* Task brief
Where does "dark" appear in the data? Return each line that holds it.
──────── Material for this exercise ────────
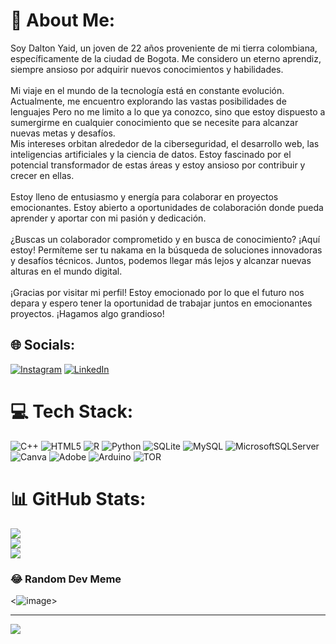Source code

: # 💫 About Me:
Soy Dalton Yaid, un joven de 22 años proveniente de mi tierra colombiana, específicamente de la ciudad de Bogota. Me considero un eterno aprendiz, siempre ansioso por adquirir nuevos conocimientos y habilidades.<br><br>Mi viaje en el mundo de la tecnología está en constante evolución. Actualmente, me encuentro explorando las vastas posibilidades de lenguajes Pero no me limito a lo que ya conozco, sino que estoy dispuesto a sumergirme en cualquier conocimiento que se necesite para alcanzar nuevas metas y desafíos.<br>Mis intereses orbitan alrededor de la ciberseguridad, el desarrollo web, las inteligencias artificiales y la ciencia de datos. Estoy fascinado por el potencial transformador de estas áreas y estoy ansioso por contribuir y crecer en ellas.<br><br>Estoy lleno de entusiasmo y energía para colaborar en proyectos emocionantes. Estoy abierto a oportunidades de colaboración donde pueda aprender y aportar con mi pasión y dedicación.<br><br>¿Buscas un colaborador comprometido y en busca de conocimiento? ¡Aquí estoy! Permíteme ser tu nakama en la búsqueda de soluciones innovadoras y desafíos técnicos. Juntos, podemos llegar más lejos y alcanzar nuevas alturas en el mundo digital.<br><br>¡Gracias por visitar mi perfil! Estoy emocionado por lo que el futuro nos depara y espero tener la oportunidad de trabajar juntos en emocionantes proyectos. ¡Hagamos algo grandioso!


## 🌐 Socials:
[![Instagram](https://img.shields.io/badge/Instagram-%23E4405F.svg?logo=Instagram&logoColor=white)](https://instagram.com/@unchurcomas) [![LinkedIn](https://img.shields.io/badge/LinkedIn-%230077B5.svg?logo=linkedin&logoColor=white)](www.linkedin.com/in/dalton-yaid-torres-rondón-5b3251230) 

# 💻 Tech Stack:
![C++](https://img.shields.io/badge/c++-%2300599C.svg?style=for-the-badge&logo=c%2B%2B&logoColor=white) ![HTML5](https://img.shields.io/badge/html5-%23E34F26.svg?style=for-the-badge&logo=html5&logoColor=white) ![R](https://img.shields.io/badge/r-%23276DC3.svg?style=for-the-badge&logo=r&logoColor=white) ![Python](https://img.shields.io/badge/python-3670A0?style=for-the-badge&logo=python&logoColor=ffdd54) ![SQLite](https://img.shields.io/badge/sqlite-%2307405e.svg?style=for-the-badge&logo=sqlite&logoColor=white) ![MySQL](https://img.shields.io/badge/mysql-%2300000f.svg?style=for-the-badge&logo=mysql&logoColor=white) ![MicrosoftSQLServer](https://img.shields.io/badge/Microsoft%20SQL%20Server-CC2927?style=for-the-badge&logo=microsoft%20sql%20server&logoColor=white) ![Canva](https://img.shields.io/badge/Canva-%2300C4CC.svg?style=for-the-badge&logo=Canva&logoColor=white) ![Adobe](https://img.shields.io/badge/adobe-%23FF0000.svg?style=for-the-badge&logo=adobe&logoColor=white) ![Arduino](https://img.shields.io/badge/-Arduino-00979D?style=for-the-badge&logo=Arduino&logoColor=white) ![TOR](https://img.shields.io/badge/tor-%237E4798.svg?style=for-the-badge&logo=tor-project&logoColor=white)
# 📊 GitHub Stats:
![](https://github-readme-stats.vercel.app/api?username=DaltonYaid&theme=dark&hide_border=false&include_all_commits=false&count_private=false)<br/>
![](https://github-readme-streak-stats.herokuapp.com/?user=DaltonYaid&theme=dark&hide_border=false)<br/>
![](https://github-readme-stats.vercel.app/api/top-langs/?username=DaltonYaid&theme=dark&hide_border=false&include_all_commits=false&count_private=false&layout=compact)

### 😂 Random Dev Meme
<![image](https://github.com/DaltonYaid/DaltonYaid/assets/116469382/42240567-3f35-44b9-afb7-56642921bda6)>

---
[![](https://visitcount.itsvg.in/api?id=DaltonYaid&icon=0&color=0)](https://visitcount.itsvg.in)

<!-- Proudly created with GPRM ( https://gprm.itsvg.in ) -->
────────
* Problem solution
![](https://github-readme-stats.vercel.app/api?username=DaltonYaid&theme=dark&hide_border=false&include_all_commits=false&count_private=false)<br/>
![](https://github-readme-streak-stats.herokuapp.com/?user=DaltonYaid&theme=dark&hide_border=false)<br/>
![](https://github-readme-stats.vercel.app/api/top-langs/?username=DaltonYaid&theme=dark&hide_border=false&include_all_commits=false&count_private=false&layout=compact)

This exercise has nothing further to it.